* **TASK STATEMENT**
Please find the lines in the following records that hold "Talk", and copy them.

* **DATA**
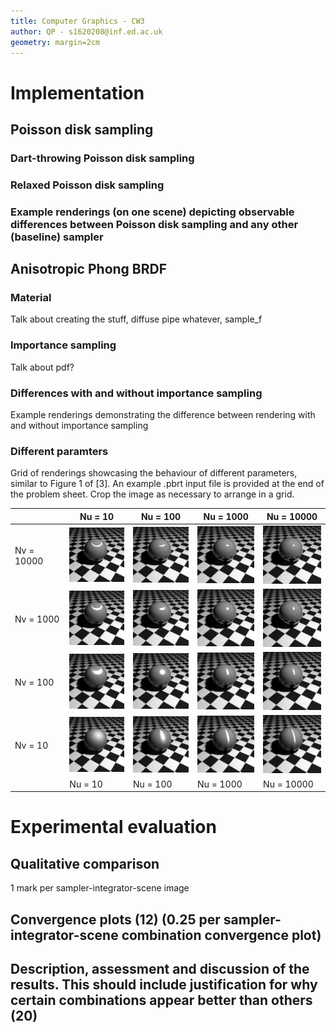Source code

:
 ```yaml
---
title: Computer Graphics - CW3
author: QP - s1620208@inf.ed.ac.uk
geometry: margin=2cm
---
```


# Implementation <!-- (total 44) -->

## Poisson disk sampling <!-- (total 22) -->

### Dart-throwing Poisson disk sampling <!-- (5) -->

### Relaxed Poisson disk sampling <!-- (12) -->

### Example renderings (on one scene) depicting observable differences between Poisson disk sampling and any other (baseline) sampler <!-- (5) -->

## Anisotropic Phong BRDF <!-- (total 22) -->

### Material <!-- (7) -->

Talk about creating the stuff, diffuse pipe whatever, sample_f

### Importance sampling <!-- (9) -->

Talk about pdf?

### Differences with and without importance sampling <!-- (2) -->

Example renderings demonstrating the difference between rendering with and without importance sampling

### Different paramters <!-- (4) -->

Grid of renderings showcasing the behaviour of different parameters, similar to Figure 1 of [3]. An example .pbrt input file is provided at the end of the problem sheet. Crop the image as necessary to arrange in a grid.

|            | Nu = 10                         | Nu = 100                        | Nu = 1000                       | Nu = 10000                      |
|------------|---------------------------------|---------------------------------|---------------------------------|---------------------------------|
| Nv = 10000 | ![](manysphere-importance-on/sphere-Nv10000-Nu10.png) | ![](manysphere-importance-on/sphere-Nv10000-Nu100.png) | ![](manysphere-importance-on/sphere-Nv10000-Nu1000.png) | ![](manysphere-importance-on/sphere-Nv10000-Nu10000.png) |
| Nv = 1000  | ![](manysphere-importance-on/sphere-Nv1000-Nu10.png) | ![](manysphere-importance-on/sphere-Nv1000-Nu100.png) | ![](manysphere-importance-on/sphere-Nv1000-Nu1000.png) | ![](manysphere-importance-on/sphere-Nv1000-Nu10000.png) |
| Nv = 100   | ![](manysphere-importance-on/sphere-Nv100-Nu10.png) | ![](manysphere-importance-on/sphere-Nv100-Nu100.png) | ![](manysphere-importance-on/sphere-Nv100-Nu1000.png) | ![](manysphere-importance-on/sphere-Nv100-Nu10000.png) |
| Nv = 10    | ![](manysphere-importance-on/sphere-Nv10-Nu10.png) | ![](manysphere-importance-on/sphere-Nv10-Nu100.png) | ![](manysphere-importance-on/sphere-Nv10-Nu1000.png) | ![](manysphere-importance-on/sphere-Nv10-Nu10000.png) |
|            | Nu = 10                         | Nu = 100                        | Nu = 1000                       | Nu = 10000                      |

# Experimental evaluation <!-- (total 44) -->

## Qualitative comparison <!-- (12) -->

1 mark per sampler-integrator-scene image

## Convergence plots (12) (0.25 per sampler-integrator-scene combination convergence plot)

## Description, assessment and discussion of the results. This should include justification for why certain combinations appear better than others (20)

<!--
# Five-minute presentation (12)
-->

* **ANSWER BELOW**
Talk about creating the stuff, diffuse pipe whatever, sample_f
Talk about pdf?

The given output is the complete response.